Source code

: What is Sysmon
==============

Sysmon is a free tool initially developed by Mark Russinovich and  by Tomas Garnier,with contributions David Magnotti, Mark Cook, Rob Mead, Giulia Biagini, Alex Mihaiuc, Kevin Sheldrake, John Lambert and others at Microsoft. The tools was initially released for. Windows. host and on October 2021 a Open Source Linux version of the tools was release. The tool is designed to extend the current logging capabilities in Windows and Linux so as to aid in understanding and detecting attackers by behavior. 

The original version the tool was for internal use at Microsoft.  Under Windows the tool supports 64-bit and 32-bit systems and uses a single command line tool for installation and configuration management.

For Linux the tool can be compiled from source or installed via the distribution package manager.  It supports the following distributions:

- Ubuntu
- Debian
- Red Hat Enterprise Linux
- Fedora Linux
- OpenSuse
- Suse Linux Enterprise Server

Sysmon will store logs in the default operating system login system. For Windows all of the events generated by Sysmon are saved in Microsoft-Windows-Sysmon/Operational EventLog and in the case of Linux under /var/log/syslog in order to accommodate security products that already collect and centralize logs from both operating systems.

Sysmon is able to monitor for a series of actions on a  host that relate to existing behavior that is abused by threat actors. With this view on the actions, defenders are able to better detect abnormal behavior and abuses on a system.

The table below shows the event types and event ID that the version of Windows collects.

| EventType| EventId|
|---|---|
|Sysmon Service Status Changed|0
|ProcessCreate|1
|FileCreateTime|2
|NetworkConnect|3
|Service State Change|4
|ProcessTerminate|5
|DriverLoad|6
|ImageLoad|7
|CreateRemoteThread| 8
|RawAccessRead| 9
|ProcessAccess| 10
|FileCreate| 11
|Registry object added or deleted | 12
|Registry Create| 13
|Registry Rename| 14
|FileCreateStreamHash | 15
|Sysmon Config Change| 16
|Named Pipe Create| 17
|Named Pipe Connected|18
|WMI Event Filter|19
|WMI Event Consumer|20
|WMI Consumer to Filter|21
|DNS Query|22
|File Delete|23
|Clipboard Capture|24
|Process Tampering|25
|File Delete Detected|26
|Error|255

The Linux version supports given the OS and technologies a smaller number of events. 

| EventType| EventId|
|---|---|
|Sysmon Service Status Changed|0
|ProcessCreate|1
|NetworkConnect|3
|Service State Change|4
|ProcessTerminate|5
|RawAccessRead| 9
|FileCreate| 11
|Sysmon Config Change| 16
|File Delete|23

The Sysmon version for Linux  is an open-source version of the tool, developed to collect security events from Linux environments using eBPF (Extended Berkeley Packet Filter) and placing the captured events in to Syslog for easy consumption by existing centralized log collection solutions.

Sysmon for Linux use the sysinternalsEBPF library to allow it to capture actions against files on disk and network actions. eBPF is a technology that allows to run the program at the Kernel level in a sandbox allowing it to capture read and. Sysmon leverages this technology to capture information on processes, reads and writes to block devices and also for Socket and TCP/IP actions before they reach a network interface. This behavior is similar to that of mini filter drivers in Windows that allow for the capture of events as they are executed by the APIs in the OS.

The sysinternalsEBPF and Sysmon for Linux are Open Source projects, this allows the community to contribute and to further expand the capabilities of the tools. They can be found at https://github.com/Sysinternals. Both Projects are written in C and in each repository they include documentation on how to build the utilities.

EXERCISE OBJECTIVE —
What's wanted is a faithful copy of each entry above.

RESPONSE TO THIS EXERCISE —
Source code

: What is Sysmon
==============

Sysmon is a free tool initially developed by Mark Russinovich and  by Tomas Garnier,with contributions David Magnotti, Mark Cook, Rob Mead, Giulia Biagini, Alex Mihaiuc, Kevin Sheldrake, John Lambert and others at Microsoft. The tools was initially released for. Windows. host and on October 2021 a Open Source Linux version of the tools was release. The tool is designed to extend the current logging capabilities in Windows and Linux so as to aid in understanding and detecting attackers by behavior. 

The original version the tool was for internal use at Microsoft.  Under Windows the tool supports 64-bit and 32-bit systems and uses a single command line tool for installation and configuration management.

For Linux the tool can be compiled from source or installed via the distribution package manager.  It supports the following distributions:

- Ubuntu
- Debian
- Red Hat Enterprise Linux
- Fedora Linux
- OpenSuse
- Suse Linux Enterprise Server

Sysmon will store logs in the default operating system login system. For Windows all of the events generated by Sysmon are saved in Microsoft-Windows-Sysmon/Operational EventLog and in the case of Linux under /var/log/syslog in order to accommodate security products that already collect and centralize logs from both operating systems.

Sysmon is able to monitor for a series of actions on a  host that relate to existing behavior that is abused by threat actors. With this view on the actions, defenders are able to better detect abnormal behavior and abuses on a system.

The table below shows the event types and event ID that the version of Windows collects.

| EventType| EventId|
|---|---|
|Sysmon Service Status Changed|0
|ProcessCreate|1
|FileCreateTime|2
|NetworkConnect|3
|Service State Change|4
|ProcessTerminate|5
|DriverLoad|6
|ImageLoad|7
|CreateRemoteThread| 8
|RawAccessRead| 9
|ProcessAccess| 10
|FileCreate| 11
|Registry object added or deleted | 12
|Registry Create| 13
|Registry Rename| 14
|FileCreateStreamHash | 15
|Sysmon Config Change| 16
|Named Pipe Create| 17
|Named Pipe Connected|18
|WMI Event Filter|19
|WMI Event Consumer|20
|WMI Consumer to Filter|21
|DNS Query|22
|File Delete|23
|Clipboard Capture|24
|Process Tampering|25
|File Delete Detected|26
|Error|255

The Linux version supports given the OS and technologies a smaller number of events. 

| EventType| EventId|
|---|---|
|Sysmon Service Status Changed|0
|ProcessCreate|1
|NetworkConnect|3
|Service State Change|4
|ProcessTerminate|5
|RawAccessRead| 9
|FileCreate| 11
|Sysmon Config Change| 16
|File Delete|23

The Sysmon version for Linux  is an open-source version of the tool, developed to collect security events from Linux environments using eBPF (Extended Berkeley Packet Filter) and placing the captured events in to Syslog for easy consumption by existing centralized log collection solutions.

Sysmon for Linux use the sysinternalsEBPF library to allow it to capture actions against files on disk and network actions. eBPF is a technology that allows to run the program at the Kernel level in a sandbox allowing it to capture read and. Sysmon leverages this technology to capture information on processes, reads and writes to block devices and also for Socket and TCP/IP actions before they reach a network interface. This behavior is similar to that of mini filter drivers in Windows that allow for the capture of events as they are executed by the APIs in the OS.

The sysinternalsEBPF and Sysmon for Linux are Open Source projects, this allows the community to contribute and to further expand the capabilities of the tools. They can be found at https://github.com/Sysinternals. Both Projects are written in C and in each repository they include documentation on how to build the utilities.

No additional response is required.